Jetzt hatte er also ein Alkoholproblem.

Das war also die gelogene Entschuldigung für sein Verhalten heute?

Die Frage war: war das besser, als der eigentliche Grund?

Hatte er lieber ein Alkoholproblem, als vor seinen Freunden zu zugeben, dass er gerade seine Sexualität hinterfragte?
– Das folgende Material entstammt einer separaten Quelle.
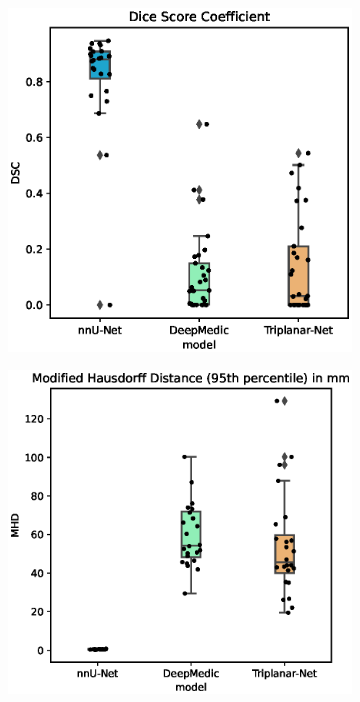 \begin{figure}[htp]
	\centering
	\begin{subfigure}{.6\linewidth}
		\includegraphics[width=\linewidth]{figures/DSC.eps}
	\end{subfigure}
	\begin{subfigure}{.6\linewidth}
		\includegraphics[width=\linewidth]{figures/MHD.eps}
	\end{subfigure}
	\caption[]{}
	\label{fig:results}
\end{figure}
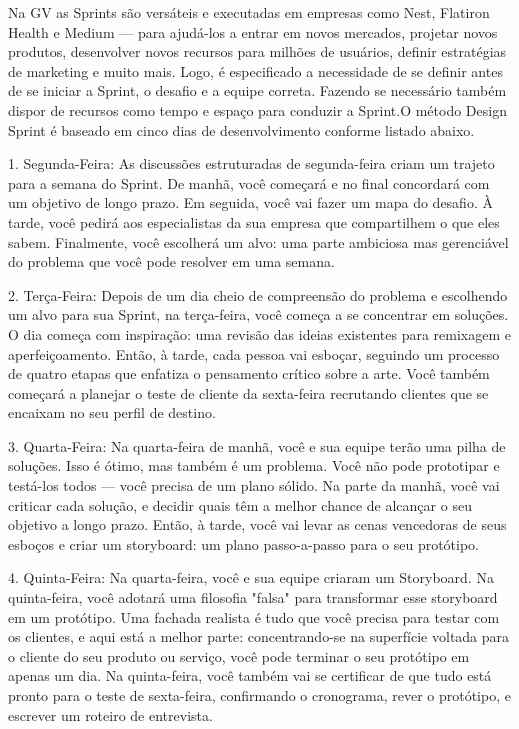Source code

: Na GV as Sprints são versáteis e executadas em empresas como Nest, Flatiron Health e Medium — para ajudá-los a entrar em novos mercados, projetar novos produtos, desenvolver novos recursos para milhões de usuários, definir estratégias de marketing e muito mais. Logo, é especificado a necessidade de se definir antes de se iniciar a Sprint, o desafio e a equipe correta. Fazendo se necessário também dispor de recursos como tempo e espaço para conduzir a Sprint.O método Design Sprint é baseado em cinco dias de desenvolvimento conforme listado abaixo.

1. Segunda-Feira: As discussões estruturadas de segunda-feira criam um trajeto para a semana do Sprint. De manhã, você começará e no final concordará com um objetivo de longo prazo. Em seguida, você vai fazer um mapa do desafio. À tarde, você pedirá aos especialistas da sua empresa que compartilhem o que eles sabem. Finalmente, você escolherá um alvo: uma parte ambiciosa mas gerenciável do problema que você pode resolver em uma semana.

2. Terça-Feira: Depois de um dia cheio de compreensão do problema e escolhendo um alvo para sua Sprint, na terça-feira, você começa a se concentrar em soluções. O dia começa com inspiração: uma revisão das ideias existentes para remixagem e aperfeiçoamento. Então, à tarde, cada pessoa vai esboçar, seguindo um processo de quatro etapas que enfatiza o pensamento crítico sobre a arte. Você também começará a planejar o teste de cliente da sexta-feira recrutando clientes que se encaixam no seu perfil de destino.

3. Quarta-Feira: Na quarta-feira de manhã, você e sua equipe terão uma pilha de soluções. Isso é ótimo, mas também é um problema. Você não pode prototipar e testá-los todos — você precisa de um plano sólido. Na parte da manhã, você vai criticar cada solução, e decidir quais têm a melhor chance de alcançar o seu objetivo a longo prazo. Então, à tarde, você vai levar as cenas vencedoras de seus esboços e criar um storyboard: um plano passo-a-passo para o seu protótipo.

4. Quinta-Feira: Na quarta-feira, você e sua equipe criaram um Storyboard. Na quinta-feira, você adotará uma filosofia "falsa" para transformar esse storyboard em um protótipo. Uma fachada realista é tudo que você precisa para testar com os clientes, e aqui está a melhor parte: concentrando-se na superfície voltada para o cliente do seu produto ou serviço, você pode terminar o seu protótipo em apenas um dia. Na quinta-feira, você também vai se certificar de que tudo está pronto para o teste de sexta-feira, confirmando o cronograma, rever o protótipo, e escrever um roteiro de entrevista.


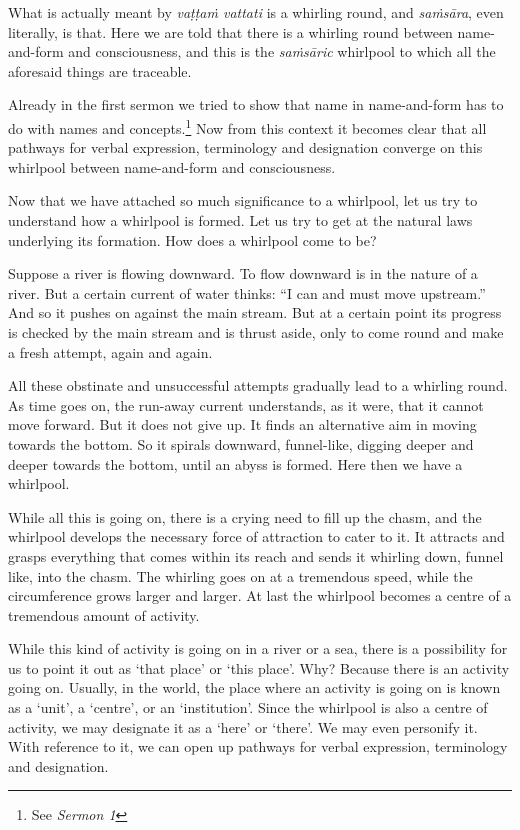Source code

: What is actually meant by \emph{vaṭṭaṁ vattati} is a whirling round, and \emph{saṁsāra}, even literally, is that. Here we are told that there is a whirling round between name-and-form and consciousness, and this is the \emph{saṁsāric} whirlpool to which all the aforesaid things are traceable.

Already in the first sermon we tried to show that name in name-and-form has to do with names and concepts.\footnote{See \emph{Sermon 1}} Now from this context it becomes clear that all pathways for verbal expression, terminology and designation converge on this whirlpool between name-and-form and consciousness.

Now that we have attached so much significance to a whirlpool, let us try to understand how a whirlpool is formed. Let us try to get at the natural laws underlying its formation. How does a whirlpool come to be?

Suppose a river is flowing downward. To flow downward is in the nature of a river. But a certain current of water thinks: ``I can and must move upstream.'' And so it pushes on against the main stream. But at a certain point its progress is checked by the main stream and is thrust aside, only to come round and make a fresh attempt, again and again.

All these obstinate and unsuccessful attempts gradually lead to a whirling round. As time goes on, the run-away current understands, as it were, that it cannot move forward. But it does not give up. It finds an alternative aim in moving towards the bottom. So it spirals downward, funnel-like, digging deeper and deeper towards the bottom, until an abyss is formed. Here then we have a whirlpool.

While all this is going on, there is a crying need to fill up the chasm, and the whirlpool develops the necessary force of attraction to cater to it. It attracts and grasps everything that comes within its reach and sends it whirling down, funnel like, into the chasm. The whirling goes on at a tremendous speed, while the circumference grows larger and larger. At last the whirlpool becomes a centre of a tremendous amount of activity.

While this kind of activity is going on in a river or a sea, there is a possibility for us to point it out as `that place' or `this place'. Why? Because there is an activity going on. Usually, in the world, the place where an activity is going on is known as a `unit', a `centre', or an `institution'. Since the whirlpool is also a centre of activity, we may designate it as a `here' or `there'. We may even personify it. With reference to it, we can open up pathways for verbal expression, terminology and designation.

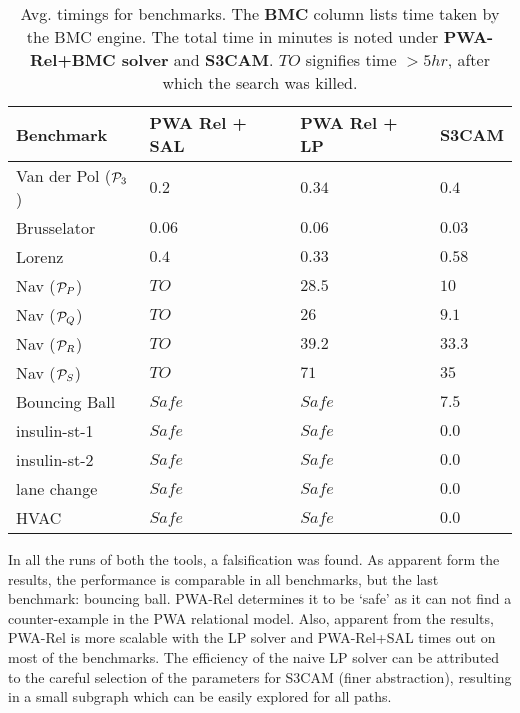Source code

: \begin{table}[!htbp]
\centering
\caption{Avg. timings for benchmarks. The \textbf{BMC} column lists
time taken by the BMC engine. The total time in minutes is noted under
    \textbf{PWA-Rel+BMC solver} and \textbf{S3CAM}.
$TO$ signifies time $>5hr$, after which the search was killed.}
\label{tab:res-rel}
\begin{tabular}{@{}llll@{}}
\toprule
    Benchmark & PWA Rel + SAL & PWA Rel + LP & S3CAM\\
\midrule
    Van der Pol ($\mathcal{P}_3$)   &$0.2$ & $0.34$ & $0.4$\\
    Brusselator               &$0.06$ & $0.06$ & $0.03$\\
    Lorenz                    &$0.4$ & $0.33$ & $0.58$\\
    Nav ($\mathcal{P}_P$)           &$TO$ & $28.5$  & $10$ \\%
    Nav ($\mathcal{P}_Q$)           &$TO$ & $26$   & $9.1$ \\%
    Nav ($\mathcal{P}_R$)           &$TO$ & $39.2$  & $33.3$\\
    Nav ($\mathcal{P}_S$)           &$TO$ & $71$  & $35$\\
    Bouncing Ball             &$Safe$ & $Safe$  & $7.5$\\

    insulin-st-1             &$Safe$ & $Safe$  & $0.0$\\
    insulin-st-2             &$Safe$ & $Safe$  & $0.0$\\
    lane change              &$Safe$ & $Safe$  & $0.0$\\
    HVAC                     &$Safe$ & $Safe$  & $0.0$\\

\bottomrule
\end{tabular}
\end{table}


In all the runs of both the tools, a falsification was found. As
apparent form the results, the performance is comparable in all
benchmarks, but the last benchmark: bouncing ball. PWA-Rel determines
it to be `safe' as it can not find a counter-example in the PWA
relational model. Also, apparent from the results, PWA-Rel is more
scalable with the LP solver and PWA-Rel+SAL times out on most of the
benchmarks.  The efficiency of the naive LP solver can be attributed
to the careful selection of the parameters for S3CAM (finer
abstraction), resulting in a small subgraph which can be easily
explored for all paths.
Aus dem Wohnzimmer konnte er immer wieder das Getuschel seiner Freunde hören, die wohl gerade bereits über mögliche AA-Treffen sprachen oder gleich eine Kur verordnen wollten. Wie das wohl aussehen würde, wenn es um eine mögliche Homosexualität ging? Würden sie dann auch nach Kuren für ihn suchen oder ihn direkt einweisen lassen? Ging das überhaupt, wenn er doch schon erwachsen war? Vielleicht würden sie ja sogar seine Eltern einschalten, die ihn dann mitnehmen würden und in sein altes Kinderzimmer stopfen. Da würde er dann zwischen Kuscheltieren und Erinnerungen an schreckliche Schulzeiten sein Leben Fristen, bis er als ewiger Single in seinem Kinderbett verstirbt und auf dem Grabstein würde stehen:

Auf ewig Allein!

"Taehyung, bist du wieder nüchtern?"

In der Tür stand Namjoon. Groß und breit, während er verschrocken wie ein Hase in seiner Decke erstarrt war.

Er hatte demnach nun zwei Möglichkeiten. Ja sagen und aufstehen oder schweigen und liegen bleiben.

"Steh auf, ich seh, dass du mich anschaust!", daraufhin wurde das Licht angeknipst, welches ihm schmerzhaft in den Augen brannte.

"Aus... Mach das scheiß Licht -"

"Niemals! Steh auf!" Fest packte sein Kumpel ihn an den Beinen und während er versuchte die Hände wegzutreten, wurde er aus dem Bett gezogen.

"Ich bin nicht dein Kind!"

"DANN BENEHM DICH NICHT SO!!!"

Das saß.

Stumm und reglos blickte er in dessen wütendes Gesicht. Konnte die Luft förmlich sehen, die in elektrischen Ladungen zwischen ihnen aufleuchtete - dabei war es am Ende nur dessen Pulsuhr, die wohl Alarm schlug.

"Du benimmst dich wie ein Teenager, dabei sind wir in unseren 30ern! Wir sind Erwachsen! Verhalte dich einmal in deinem Leben auch so!!!"

Das war das letzte Wort, welches an ihn gerichtet wurde, bevor Namjoon das Zimmer mit stampfenden Schritten verließ und ihn damit allein zurück ließ.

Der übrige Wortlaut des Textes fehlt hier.